Why Do I have Supplemental Results?
Supplementals usually occur for one of the following reasons (in order of increasing likelihood):-
Duplicate content from other sites – have you quoted content from other peoples websites? Does this content make up a large proportion of your page?
Google has sophisticated duplicate content filters that will detect this – remember, it’s ok to quote other sites, but make sure you also have enough good original content on your site to ensure google doesn’t think you are just plagiarising.
A general rule is no more than 50% of any given page should be quotes.If you are concerned about whether you may have too much duplicate content, head over to a site called copyscape (www.copyscape.com) and run your page through their tool.
Duplicate content from your own site – it is a sad fact that many content management systems (CMS) are great at helping beginners spend their time writing great original content rather than trying to learn web-design and html, but really lag behind when it comes to being search engine friendly.
WordPress is one example of a CMS, and it will generally put duplicates of your content all over the joint – for instance, you’ll find this article on the front page of my blog, under the SEO discussions category, and in the archive for March on this site, and they’ll all have different URL’s.Find out about avoiding duplicate content in CMS like wordpress here.

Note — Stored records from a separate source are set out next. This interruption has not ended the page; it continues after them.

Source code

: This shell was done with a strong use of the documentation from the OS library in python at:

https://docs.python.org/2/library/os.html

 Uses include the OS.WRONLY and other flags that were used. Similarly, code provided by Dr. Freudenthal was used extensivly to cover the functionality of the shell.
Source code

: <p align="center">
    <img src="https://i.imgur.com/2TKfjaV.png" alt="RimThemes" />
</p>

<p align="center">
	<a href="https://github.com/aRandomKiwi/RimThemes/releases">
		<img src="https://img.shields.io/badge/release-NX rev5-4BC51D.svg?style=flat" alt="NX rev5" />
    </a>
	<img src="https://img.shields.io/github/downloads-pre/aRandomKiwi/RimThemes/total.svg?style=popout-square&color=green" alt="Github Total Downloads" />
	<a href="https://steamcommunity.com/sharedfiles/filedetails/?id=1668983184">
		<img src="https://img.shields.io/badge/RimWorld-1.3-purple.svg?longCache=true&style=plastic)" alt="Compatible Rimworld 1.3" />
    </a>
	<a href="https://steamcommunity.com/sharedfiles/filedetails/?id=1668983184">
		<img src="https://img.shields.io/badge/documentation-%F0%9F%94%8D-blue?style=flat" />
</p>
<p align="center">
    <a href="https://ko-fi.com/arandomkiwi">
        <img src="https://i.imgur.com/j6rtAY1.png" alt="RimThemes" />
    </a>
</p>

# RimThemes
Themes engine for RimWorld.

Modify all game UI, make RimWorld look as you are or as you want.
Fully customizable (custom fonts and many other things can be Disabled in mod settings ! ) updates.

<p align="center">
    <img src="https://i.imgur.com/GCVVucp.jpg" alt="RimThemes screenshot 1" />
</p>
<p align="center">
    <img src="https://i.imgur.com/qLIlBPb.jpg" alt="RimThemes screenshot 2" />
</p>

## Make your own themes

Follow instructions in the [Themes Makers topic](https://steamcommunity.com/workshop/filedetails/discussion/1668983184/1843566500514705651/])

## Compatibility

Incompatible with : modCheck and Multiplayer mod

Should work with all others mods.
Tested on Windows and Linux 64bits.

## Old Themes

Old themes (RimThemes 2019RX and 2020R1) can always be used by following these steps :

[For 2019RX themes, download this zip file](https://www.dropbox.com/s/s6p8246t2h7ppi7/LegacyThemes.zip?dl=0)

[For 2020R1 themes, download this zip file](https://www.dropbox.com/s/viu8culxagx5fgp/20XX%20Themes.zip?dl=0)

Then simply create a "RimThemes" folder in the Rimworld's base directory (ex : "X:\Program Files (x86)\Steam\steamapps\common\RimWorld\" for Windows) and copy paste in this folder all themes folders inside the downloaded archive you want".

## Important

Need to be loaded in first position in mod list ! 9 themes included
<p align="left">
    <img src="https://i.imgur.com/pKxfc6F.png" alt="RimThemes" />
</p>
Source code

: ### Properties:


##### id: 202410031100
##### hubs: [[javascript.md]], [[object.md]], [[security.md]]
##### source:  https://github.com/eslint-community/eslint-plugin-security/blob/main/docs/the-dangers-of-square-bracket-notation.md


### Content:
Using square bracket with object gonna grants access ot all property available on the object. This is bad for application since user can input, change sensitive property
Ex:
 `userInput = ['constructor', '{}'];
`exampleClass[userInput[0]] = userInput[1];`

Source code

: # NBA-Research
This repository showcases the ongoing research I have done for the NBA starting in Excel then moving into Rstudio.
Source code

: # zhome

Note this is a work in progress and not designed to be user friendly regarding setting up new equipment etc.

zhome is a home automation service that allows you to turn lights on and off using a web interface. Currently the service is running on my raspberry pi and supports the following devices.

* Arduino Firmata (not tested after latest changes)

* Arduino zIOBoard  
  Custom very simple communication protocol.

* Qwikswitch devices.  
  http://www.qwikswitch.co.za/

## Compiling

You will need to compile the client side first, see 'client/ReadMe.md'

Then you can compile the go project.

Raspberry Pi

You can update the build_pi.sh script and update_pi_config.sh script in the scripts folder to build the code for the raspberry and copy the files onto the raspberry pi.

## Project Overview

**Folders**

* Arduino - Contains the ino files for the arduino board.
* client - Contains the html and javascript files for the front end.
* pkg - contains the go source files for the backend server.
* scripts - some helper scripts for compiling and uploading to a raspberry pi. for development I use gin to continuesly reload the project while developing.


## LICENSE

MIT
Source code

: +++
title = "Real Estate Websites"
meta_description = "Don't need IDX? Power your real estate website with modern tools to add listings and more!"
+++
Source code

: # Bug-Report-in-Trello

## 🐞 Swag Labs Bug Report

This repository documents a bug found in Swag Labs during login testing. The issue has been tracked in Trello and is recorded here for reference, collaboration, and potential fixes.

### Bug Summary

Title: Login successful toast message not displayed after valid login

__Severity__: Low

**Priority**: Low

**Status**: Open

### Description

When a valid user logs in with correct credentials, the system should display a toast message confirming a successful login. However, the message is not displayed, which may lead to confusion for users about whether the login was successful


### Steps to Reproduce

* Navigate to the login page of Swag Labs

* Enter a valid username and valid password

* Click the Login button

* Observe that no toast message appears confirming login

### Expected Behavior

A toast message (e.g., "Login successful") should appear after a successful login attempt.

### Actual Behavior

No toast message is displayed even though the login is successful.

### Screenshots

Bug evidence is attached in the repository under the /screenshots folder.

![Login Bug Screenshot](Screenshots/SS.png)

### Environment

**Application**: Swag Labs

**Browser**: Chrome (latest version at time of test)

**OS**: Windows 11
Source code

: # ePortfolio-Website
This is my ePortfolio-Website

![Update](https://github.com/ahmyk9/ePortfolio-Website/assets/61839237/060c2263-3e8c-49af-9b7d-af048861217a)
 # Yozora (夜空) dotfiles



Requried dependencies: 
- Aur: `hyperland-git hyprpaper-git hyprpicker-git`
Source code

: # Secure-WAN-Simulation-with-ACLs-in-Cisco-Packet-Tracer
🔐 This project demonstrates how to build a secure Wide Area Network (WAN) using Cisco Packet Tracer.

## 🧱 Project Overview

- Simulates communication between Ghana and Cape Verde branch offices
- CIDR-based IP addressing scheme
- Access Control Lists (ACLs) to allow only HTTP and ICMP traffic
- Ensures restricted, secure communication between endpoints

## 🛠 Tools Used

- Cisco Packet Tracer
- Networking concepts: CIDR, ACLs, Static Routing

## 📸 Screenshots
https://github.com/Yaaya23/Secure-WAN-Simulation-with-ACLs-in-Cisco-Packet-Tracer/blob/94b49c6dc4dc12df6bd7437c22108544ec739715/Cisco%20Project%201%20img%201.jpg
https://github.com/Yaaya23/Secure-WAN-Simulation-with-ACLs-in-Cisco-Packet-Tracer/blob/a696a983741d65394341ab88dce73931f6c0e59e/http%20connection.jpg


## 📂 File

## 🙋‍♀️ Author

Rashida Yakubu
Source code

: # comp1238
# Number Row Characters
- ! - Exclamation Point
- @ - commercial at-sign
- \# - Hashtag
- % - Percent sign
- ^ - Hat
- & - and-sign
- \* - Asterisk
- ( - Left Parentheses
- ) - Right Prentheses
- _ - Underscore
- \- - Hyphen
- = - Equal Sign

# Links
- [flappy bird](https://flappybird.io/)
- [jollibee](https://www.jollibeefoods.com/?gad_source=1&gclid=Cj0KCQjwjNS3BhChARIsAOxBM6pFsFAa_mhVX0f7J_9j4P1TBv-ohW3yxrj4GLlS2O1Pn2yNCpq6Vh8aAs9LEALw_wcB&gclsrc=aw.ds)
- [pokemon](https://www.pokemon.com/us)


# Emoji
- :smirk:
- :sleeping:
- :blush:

Another cause of duplicate content can be Canonicalization issues – that is where the www and non-www versions of your site are indexed as seperate websites, when in fact they are the same. read more about them in our primer on canonicalization issues here.
Not enough pagerank – is your site more than a few months old? Do you have many other sites linking to you?
If the answer to any of these questions is no, it’s likely that you are in the ‘sandbox’, a kind of purgatory between being indexed and being deindexed.
Some people claim the ‘sandbox’ is an actual step one needs to go through (ie 3 months of not being indexed) while Google gains trust in your site, but that’s just not the case – it’s more about how many people link to you rather than any deliberate ‘temporary ban’ on indexing for new sites.
Don’t believe me? I have one site (www.jaisaben.com) which is almost entirely supplemental – that’s because it is very much a ‘niche’ site, and I haven’t bothered working on it too much – it’s been in the supplementals for months and months – eventually, one day, when it gets enough people linking to it, it will suddenly pop into the main index.
This site (www.utheguru.com) is almost entirely indexed, and was within weeks of me starting it. Why? because it has content that other sites like linking to – as a result, Google considers it an important site, and makes pages I write available in their main index within days.
Is Having Supplementals a Bad Thing?
It can be. Are you presenting ‘niche’ content? If that’s the case, your pages will still be returned as answers to a google search whether they are supplemental or not.
If you are presenting mainstream content, supplementals can be a very bad thing. They make it very unlikely that your pages will be returned by a google search (other than using the site: modifier) at all.
Some people say that once your pages are in the supplemental index, they’ll be there for at least three months (until ‘supplemental bot’ comes for a visit) or perhaps forever. This may have been true in the past, but not anymore. Whether the supplemental index is the end of the road for your site is completely up to you.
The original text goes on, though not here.